It’s hard to argue with those powerful feelings, but you do have to bother. One little victory today can help prove to yourself that you can make your life better through your own actions.

The Rescue Fanatasy

Believe me, I still indulge in this fanatsy from time to time. In this fantasy, you are the best friend or lover of a perfect person who can right all of the wrongs in your life. Although many women have this fantasy, many men have it, too. There seems to be a collective fantasy in the world that some sudden scientific discovery will take care of global warming once and for all, without us having to lift a finger.

People with depression don’t have any kind of rescue fantasy because we are lazy. We have it because our depression constantly tells us that we are helpless and hopeless and therefore unable to rescue ourselves. After battling depression all of my life, I still have those thoughts of, “I’m useless,” going through my head. It’s not exactly a rousing battle call. Not many family crests have the logo “USELESS” emblazoned over them.

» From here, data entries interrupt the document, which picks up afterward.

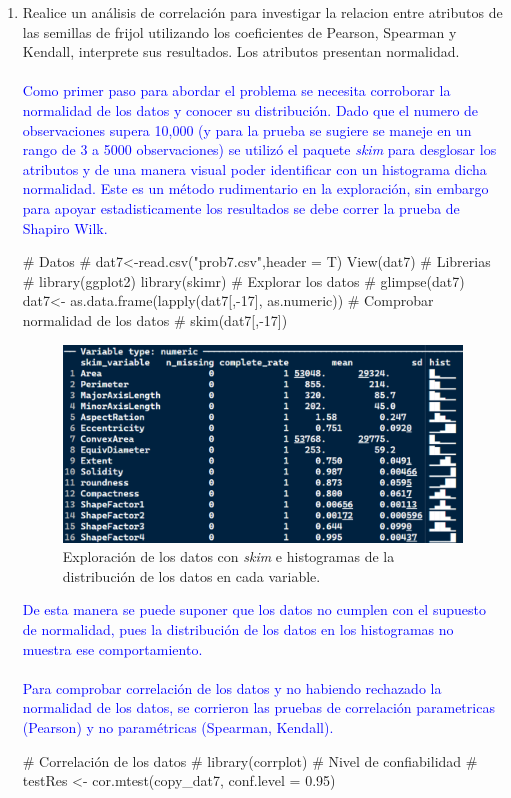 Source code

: \documentclass[a4paper,12pt]{article}
\begin{document}
\begin{enumerate} [label=\textbf{\alph*})]
\item Realice un análisis de correlación para investigar la relacion entre atributos de las semillas de frijol utilizando los coeficientes de Pearson, Spearman y Kendall, interprete sus resultados. Los atributos presentan normalidad.\\
\textcolor{blue}{\\Como primer paso para abordar el problema se necesita corroborar la normalidad de los datos y conocer su distribución. Dado que el numero de observaciones supera 10,000 (y para la prueba se sugiere se maneje en un rango de 3 a 5000 observaciones) se utilizó el paquete \textit{skim} para desglosar los atributos y de una manera visual poder identificar con un histograma dicha normalidad. Este es un método rudimentario en la exploración, sin embargo para apoyar estadisticamente los resultados se debe correr la prueba de Shapiro Wilk. }
	\begin{MyVerbatim}
# Datos #
dat7<-read.csv("prob7.csv",header = T)
View(dat7)
# Librerias #
library(ggplot2)
library(skimr)
# Explorar los datos #
glimpse(dat7)
dat7<- as.data.frame(lapply(dat7[,-17], as.numeric))
# Comprobar normalidad de los datos  #
skim(dat7[,-17])
	\end{MyVerbatim}
\begin{figure}[H]
	\centering
	\includegraphics[width=0.7\linewidth]{prob7_hist}
	\caption[prob7-hist]{Exploración de los datos con \textit{skim} e histogramas de la distribución de los datos en cada variable.}
	\label{fig:prob7hist}
\end{figure}
\textcolor{blue}{De esta manera se puede suponer que los datos no cumplen con el supuesto de normalidad, pues la distribución de los datos en los histogramas no muestra ese comportamiento.\\
\\Para comprobar correlación de los datos y no habiendo rechazado la normalidad de los datos, se corrieron las pruebas de correlación parametricas (Pearson) y no paramétricas (Spearman, Kendall).}
\begin{MyVerbatim}
# Correlación de los datos #
library(corrplot)
# Nivel de confiabilidad #
testRes <- cor.mtest(copy_dat7, conf.level = 0.95)


\end{MyVerbatim}
\end{enumerate}
\end{document}
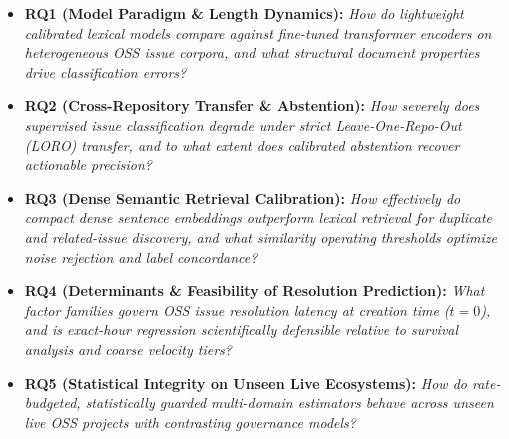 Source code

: \documentclass[conference]{IEEEtran}
\begin{document}
\begin{itemize}
    \item \textbf{RQ1 (Model Paradigm \& Length Dynamics):} \emph{How do lightweight calibrated lexical models compare against fine-tuned transformer encoders on heterogeneous OSS issue corpora, and what structural document properties drive classification errors?}
    \item \textbf{RQ2 (Cross-Repository Transfer \& Abstention):} \emph{How severely does supervised issue classification degrade under strict Leave-One-Repo-Out (LORO) transfer, and to what extent does calibrated abstention recover actionable precision?}
    \item \textbf{RQ3 (Dense Semantic Retrieval Calibration):} \emph{How effectively do compact dense sentence embeddings outperform lexical retrieval for duplicate and related-issue discovery, and what similarity operating thresholds optimize noise rejection and label concordance?}
    \item \textbf{RQ4 (Determinants \& Feasibility of Resolution Prediction):} \emph{What factor families govern OSS issue resolution latency at creation time ($t=0$), and is exact-hour regression scientifically defensible relative to survival analysis and coarse velocity tiers?}
    \item \textbf{RQ5 (Statistical Integrity on Unseen Live Ecosystems):} \emph{How do rate-budgeted, statistically guarded multi-domain estimators behave across unseen live OSS projects with contrasting governance models?}
\end{itemize}
\end{document}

So, when you keep thinking that you are useless often enough, it becomes a self-fulfilling prophecy. You do become useless because you’re convinved that no matter what you do, you’ll fail at it, so what’s the point of trying?

Being a Bitch

I’ve left an abusive relationship. I run my own freelance business and have run into deadbeat clients more times than I’ve had hot showers. And I have major depression. In order to survive, I’ve learned to ignore the voices in my head and stick up for myself. I am then called a bitch. Well, sometimes you have to be a bitch in order to get things done.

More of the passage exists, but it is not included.